Stableford blieb am offenen Fenster stehen und atmete tief ein und aus. Sein Herz raste und er spürte, wie sich trotz der Kälte Schweißperlen auf seiner Stirn bildeten. Es war nicht der mögliche Unfall an sich, der ihm zu schaffen machte. Vielmehr drohte ihn das Surreale der gesamten Situation aus der Fassung zu bringen.

Im nächsten Moment flackerte ein Licht neben der Lok auf und er sah jemanden mit einer Laterne am ersten Wagen entlangeilen. Sie leuchtete allerdings nicht rot und seine Hoffnung auf ein Wunder sank. Der Mann, im Vergleich zum Lokführer deutlich kleiner und fast hager, musste wohl der Heizer sein.

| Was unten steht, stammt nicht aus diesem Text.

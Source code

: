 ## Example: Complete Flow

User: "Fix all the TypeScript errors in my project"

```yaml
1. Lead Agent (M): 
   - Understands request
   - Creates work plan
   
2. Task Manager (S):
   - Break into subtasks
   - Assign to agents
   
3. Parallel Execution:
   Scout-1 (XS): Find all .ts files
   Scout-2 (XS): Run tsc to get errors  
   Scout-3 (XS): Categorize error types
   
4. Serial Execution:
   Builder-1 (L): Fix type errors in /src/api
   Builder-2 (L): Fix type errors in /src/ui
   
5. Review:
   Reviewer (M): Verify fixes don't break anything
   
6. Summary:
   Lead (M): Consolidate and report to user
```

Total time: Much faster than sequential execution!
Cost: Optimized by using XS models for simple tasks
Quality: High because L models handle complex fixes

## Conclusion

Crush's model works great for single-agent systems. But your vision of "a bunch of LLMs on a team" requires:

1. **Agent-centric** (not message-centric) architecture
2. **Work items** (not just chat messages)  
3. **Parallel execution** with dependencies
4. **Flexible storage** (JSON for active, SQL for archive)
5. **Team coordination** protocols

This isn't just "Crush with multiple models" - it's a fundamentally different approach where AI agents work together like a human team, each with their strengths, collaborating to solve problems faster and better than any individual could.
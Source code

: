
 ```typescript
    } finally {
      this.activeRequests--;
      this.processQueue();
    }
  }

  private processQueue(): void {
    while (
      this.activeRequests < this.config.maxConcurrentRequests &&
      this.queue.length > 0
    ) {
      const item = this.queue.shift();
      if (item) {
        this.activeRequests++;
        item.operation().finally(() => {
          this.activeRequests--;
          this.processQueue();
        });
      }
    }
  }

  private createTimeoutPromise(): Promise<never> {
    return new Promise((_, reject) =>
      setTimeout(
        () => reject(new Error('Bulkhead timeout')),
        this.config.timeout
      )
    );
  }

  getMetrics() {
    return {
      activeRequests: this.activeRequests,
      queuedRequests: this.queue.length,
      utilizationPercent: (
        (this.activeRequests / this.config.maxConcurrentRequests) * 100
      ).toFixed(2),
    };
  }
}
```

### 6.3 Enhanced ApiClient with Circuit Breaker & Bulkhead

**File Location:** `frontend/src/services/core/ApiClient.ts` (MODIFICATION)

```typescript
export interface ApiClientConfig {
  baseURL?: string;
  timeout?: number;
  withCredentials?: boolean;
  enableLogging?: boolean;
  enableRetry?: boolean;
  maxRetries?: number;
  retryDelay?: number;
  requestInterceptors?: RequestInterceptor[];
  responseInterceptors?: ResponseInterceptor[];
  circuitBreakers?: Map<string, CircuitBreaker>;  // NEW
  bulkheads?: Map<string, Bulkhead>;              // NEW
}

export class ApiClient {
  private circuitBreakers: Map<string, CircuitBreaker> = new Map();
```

Er blieb vor dem Abteil der beiden Damen stehen und öffnete die Tür. Dann konnte man ein dumpfes Stimmengewirr vernehmen und die Tür wurde wieder geschlossen.

»Was ist passiert?«, fragte Stableford überflüssigerweise, als der Mann ihr Abteil erreicht hatte.

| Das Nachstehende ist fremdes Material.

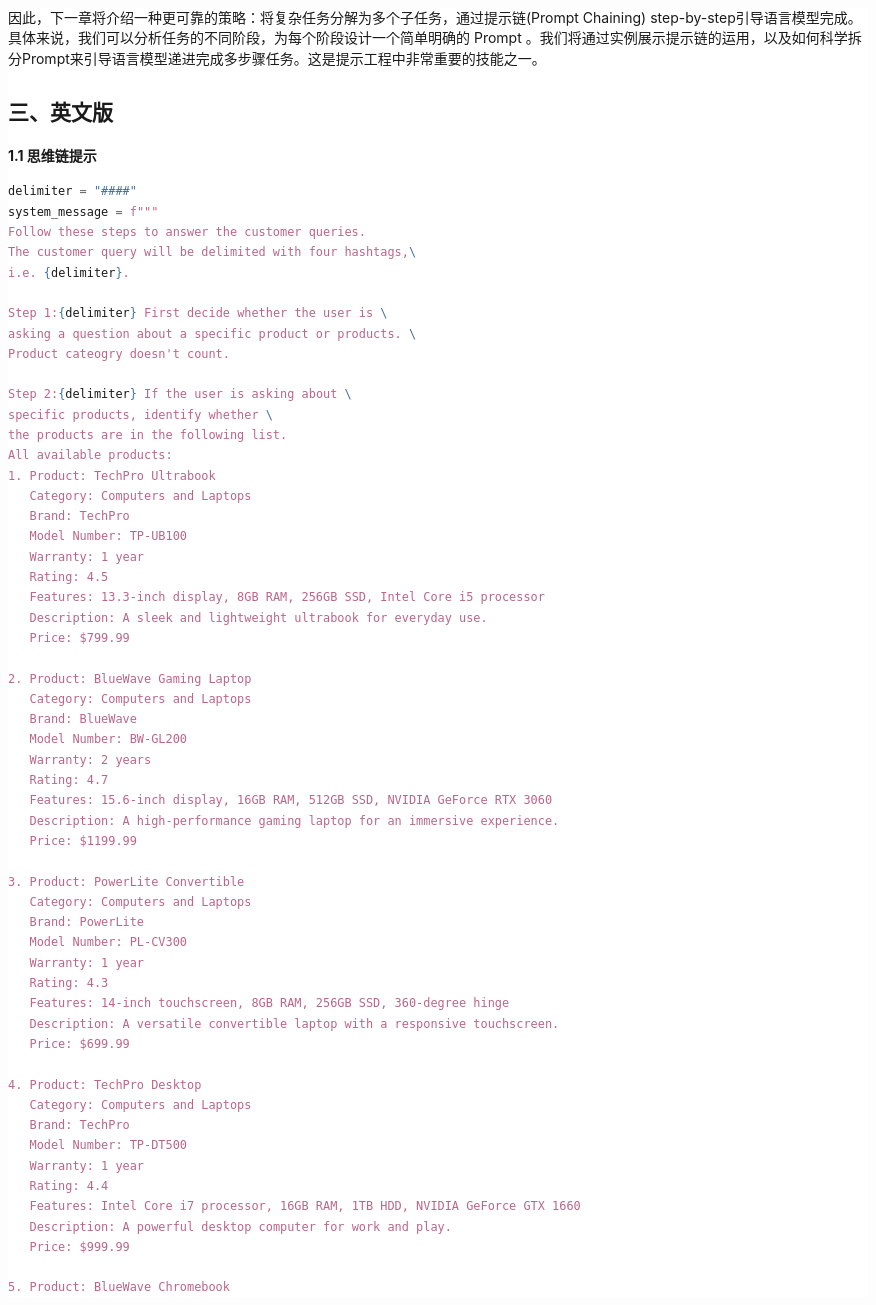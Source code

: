因此，下一章将介绍一种更可靠的策略：将复杂任务分解为多个子任务，通过提示链(Prompt Chaining) step-by-step引导语言模型完成。具体来说，我们可以分析任务的不同阶段，为每个阶段设计一个简单明确的 Prompt 。我们将通过实例展示提示链的运用，以及如何科学拆分Prompt来引导语言模型递进完成多步骤任务。这是提示工程中非常重要的技能之一。


## 三、英文版

**1.1 思维链提示**


```python
delimiter = "####"
system_message = f"""
Follow these steps to answer the customer queries.
The customer query will be delimited with four hashtags,\
i.e. {delimiter}. 

Step 1:{delimiter} First decide whether the user is \
asking a question about a specific product or products. \
Product cateogry doesn't count. 

Step 2:{delimiter} If the user is asking about \
specific products, identify whether \
the products are in the following list.
All available products: 
1. Product: TechPro Ultrabook
   Category: Computers and Laptops
   Brand: TechPro
   Model Number: TP-UB100
   Warranty: 1 year
   Rating: 4.5
   Features: 13.3-inch display, 8GB RAM, 256GB SSD, Intel Core i5 processor
   Description: A sleek and lightweight ultrabook for everyday use.
   Price: $799.99

2. Product: BlueWave Gaming Laptop
   Category: Computers and Laptops
   Brand: BlueWave
   Model Number: BW-GL200
   Warranty: 2 years
   Rating: 4.7
   Features: 15.6-inch display, 16GB RAM, 512GB SSD, NVIDIA GeForce RTX 3060
   Description: A high-performance gaming laptop for an immersive experience.
   Price: $1199.99

3. Product: PowerLite Convertible
   Category: Computers and Laptops
   Brand: PowerLite
   Model Number: PL-CV300
   Warranty: 1 year
   Rating: 4.3
   Features: 14-inch touchscreen, 8GB RAM, 256GB SSD, 360-degree hinge
   Description: A versatile convertible laptop with a responsive touchscreen.
   Price: $699.99

4. Product: TechPro Desktop
   Category: Computers and Laptops
   Brand: TechPro
   Model Number: TP-DT500
   Warranty: 1 year
   Rating: 4.4
   Features: Intel Core i7 processor, 16GB RAM, 1TB HDD, NVIDIA GeForce GTX 1660
   Description: A powerful desktop computer for work and play.
   Price: $999.99

5. Product: BlueWave Chromebook
```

»Ein Unglück«, gab der andere lapidar zurück. »Paddy erzählte mir, dass er Dr Willard Lake unter den Reisenden erkannt hat. Er hatte früher hier eine Praxis. Ist er bei Ihnen?«

Stableford blickte sich um. Der Doktor drückte sich gegen die Lehne seines Sitzes, so als ob er sich verstecken wollte. Aber der Mann ließ nicht locker und öffnete die Tür.

»Hallo Doktor! Wir kennen uns, denn Sie haben mich zur Welt gebracht. Heizer Peter Miller, der Sohn von Martha und Jacob Miller.«

»Ich erinnere mich«, antwortete Dr Lake fast tonlos. »Eine Steißgeburt ohne größere Komplikationen. Wie geht es Ihren Eltern?«

»Sie sind alt geworden, aber es geht ihnen gut. Was man nicht von dem Mann sagen kann, der uns vor die Lok gelaufen ist, Sir. Wären Sie wohl so gut, einen Blick auf die Leiche zu werfen? Ich denke, es ist von Vorteil, wenn ein Doktor die Umstände und den Zeitpunkt des Todes gleich an der Unglücksstelle protokolliert.«

»Nun, wenn es sein muss.«

»Ich fürchte, ja, Sir.«

»Würden mich die Herren begleiten?«, fragte Dr Lake.

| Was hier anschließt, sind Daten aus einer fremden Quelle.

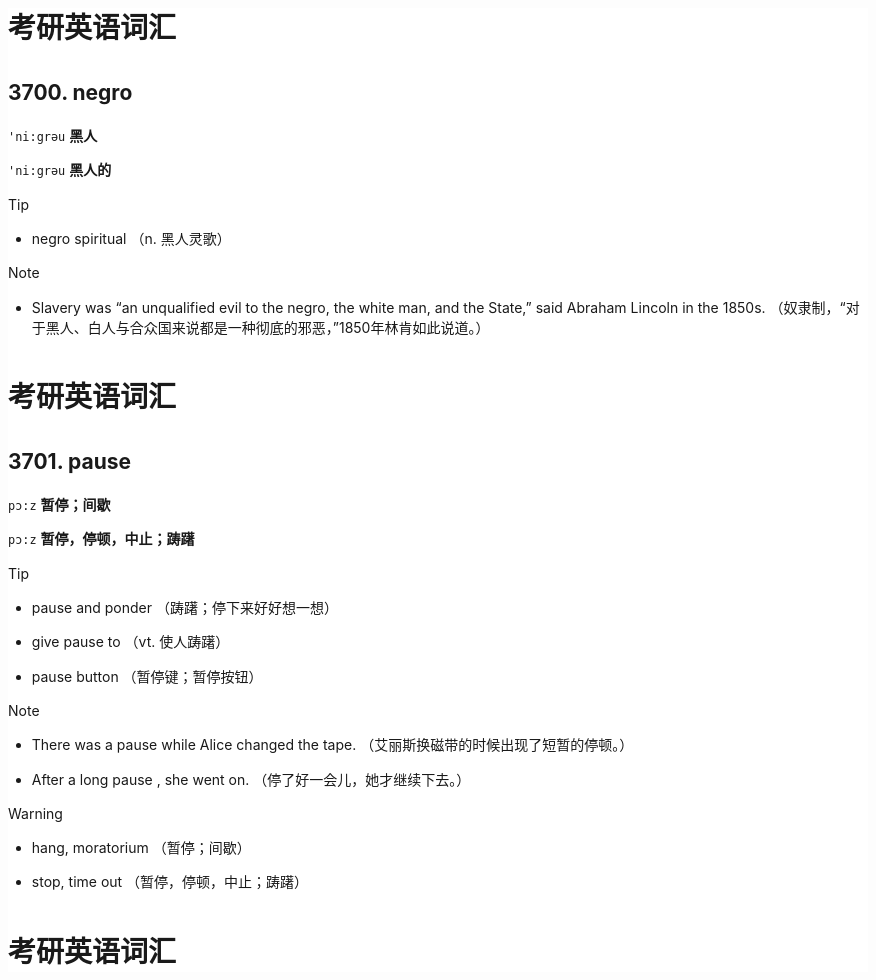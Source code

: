# 考研英语词汇

## 3700. negro

`'ni:grəu`  **黑人**

`'ni:grəu`  **黑人的**

> [!TIP]
>
> - negro spiritual （n. 黑人灵歌）
>

> [!NOTE]
>
> - Slavery was “an unqualified evil to the negro, the white man, and the State,” said Abraham Lincoln in the 1850s. （奴隶制，“对于黑人、白人与合众国来说都是一种彻底的邪恶，”1850年林肯如此说道。）
>

# 考研英语词汇

## 3701. pause

`pɔ:z`  **暂停；间歇**

`pɔ:z`  **暂停，停顿，中止；踌躇**

> [!TIP]
>
> - pause and ponder （踌躇；停下来好好想一想）
>
> - give pause to （vt. 使人踌躇）
>
> - pause button （暂停键；暂停按钮）
>

> [!NOTE]
>
> - There was a pause while Alice changed the tape. （艾丽斯换磁带的时候出现了短暂的停顿。）
>
> - After a long pause , she went on. （停了好一会儿，她才继续下去。）
>

> [!WARNING]
>
> - hang, moratorium （暂停；间歇）
>
> - stop, time out （暂停，停顿，中止；踌躇）
>

# 考研英语词汇
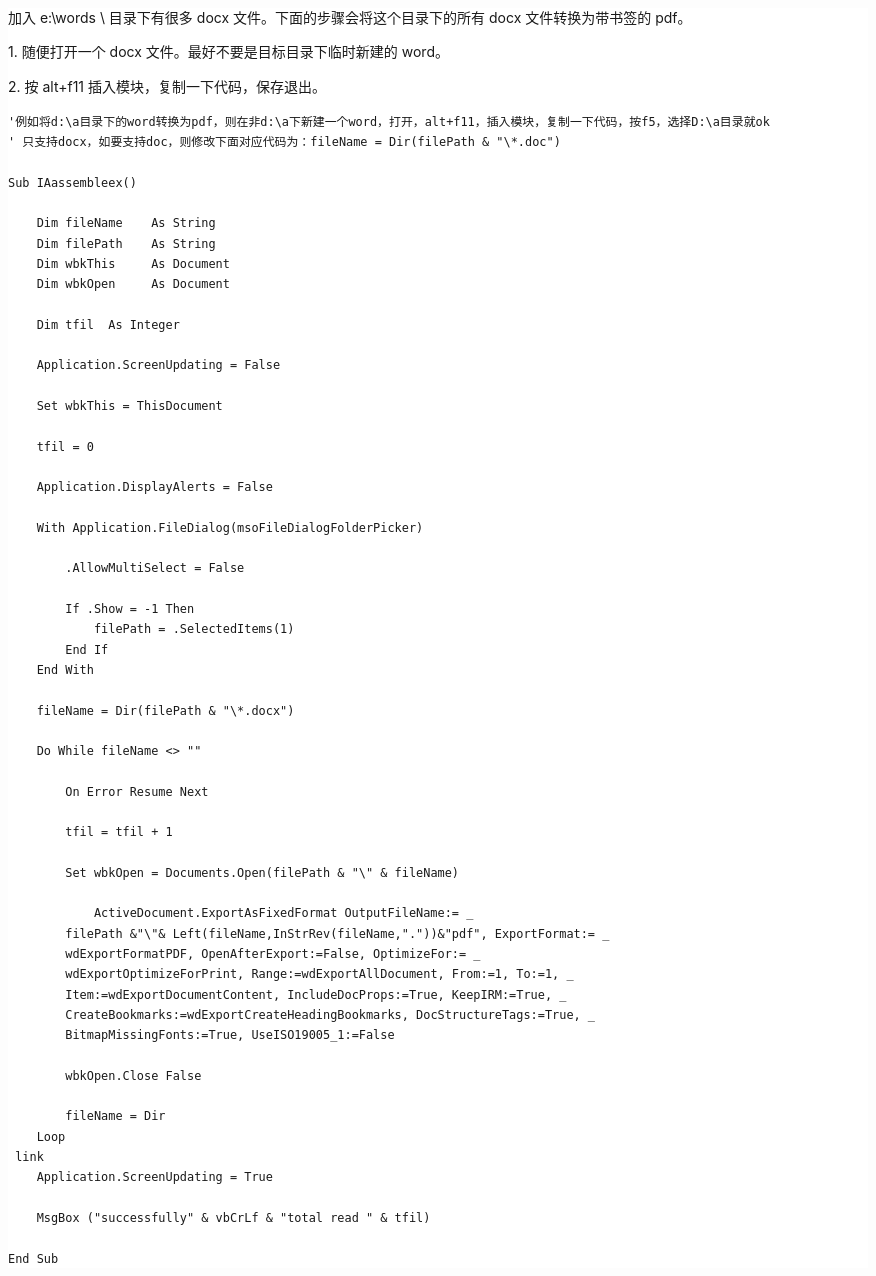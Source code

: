 加入 e:\words \ 目录下有很多 docx 文件。下面的步骤会将这个目录下的所有 docx 文件转换为带书签的 pdf。

1\. 随便打开一个 docx 文件。最好不要是目标目录下临时新建的 word。

2\. 按 alt+f11 插入模块，复制一下代码，保存退出。

```
'例如将d:\a目录下的word转换为pdf，则在非d:\a下新建一个word，打开，alt+f11，插入模块，复制一下代码，按f5，选择D:\a目录就ok
' 只支持docx，如要支持doc，则修改下面对应代码为：fileName = Dir(filePath & "\*.doc")

Sub IAassembleex()

    Dim fileName    As String
    Dim filePath    As String
    Dim wbkThis     As Document
    Dim wbkOpen     As Document
    
    Dim tfil  As Integer
    
    Application.ScreenUpdating = False
    
    Set wbkThis = ThisDocument
    
    tfil = 0
    
    Application.DisplayAlerts = False
    
    With Application.FileDialog(msoFileDialogFolderPicker)
    
        .AllowMultiSelect = False
    
        If .Show = -1 Then
            filePath = .SelectedItems(1)
        End If
    End With
    
    fileName = Dir(filePath & "\*.docx")
    
    Do While fileName <> ""
    
        On Error Resume Next
    
        tfil = tfil + 1
    
        Set wbkOpen = Documents.Open(filePath & "\" & fileName)
    
            ActiveDocument.ExportAsFixedFormat OutputFileName:= _
        filePath &"\"& Left(fileName,InStrRev(fileName,"."))&"pdf", ExportFormat:= _
        wdExportFormatPDF, OpenAfterExport:=False, OptimizeFor:= _
        wdExportOptimizeForPrint, Range:=wdExportAllDocument, From:=1, To:=1, _
        Item:=wdExportDocumentContent, IncludeDocProps:=True, KeepIRM:=True, _
        CreateBookmarks:=wdExportCreateHeadingBookmarks, DocStructureTags:=True, _
        BitmapMissingFonts:=True, UseISO19005_1:=False
    
        wbkOpen.Close False
    
        fileName = Dir
    Loop
 link
    Application.ScreenUpdating = True

    MsgBox ("successfully" & vbCrLf & "total read " & tfil)

End Sub
```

In seiner Stimme lag etwas Flehendes und so ver­ließen die drei Männer gemeinsam das Abteil und folgten dem Heizer. Im Licht der Scheinwerfer blickte Stableford auf seine Uhr. Es war fünf Minuten nach halb acht.

Der Lokführer lehnte am linken vorderen Pufferteller seiner Zugmaschine. Er hatte sich übergeben, wahrscheinlich mehrmals. Als ihn der Heizer ansprach, richtete er sich mit Mühe auf und drehte sich langsam zu ihnen um.

»Ich habe den Weihnachtsmann überfahren«, sagte er heiser und wischte sich die Tränen aus dem Gesicht.

»Aber wo ist die Leiche?«, fragte Holmes.

»Zum größten Teil unter der Lok. Gehen Sie nicht dahin! Es ist kein schöner Anblick.«

Sie mussten also schon an dem Toten – oder an Teilen von ihm – vorbeigelaufen sein. In Stablefords Kopf entstanden grausige Bilder von verstümmelten Leichen und formlosen Massen, die einmal menschliche Körper gewesen waren. Doch als Dr Lake, wohl in einem Anflug von Entschlossenheit, dem Heizer die Laterne aus der Hand nahm und mutig zwischen die Räder leuchtete, war Stableford überrascht. Vielleicht war es eine Laune des Schicksals, aber der auf dem Bauch liegende Leichnam schien weitgehend unversehrt zu sein.

»Können Sie die Lok ein Stück zurücksetzen?«

»Sicher, Doktor!«, antwortete der Lokführer.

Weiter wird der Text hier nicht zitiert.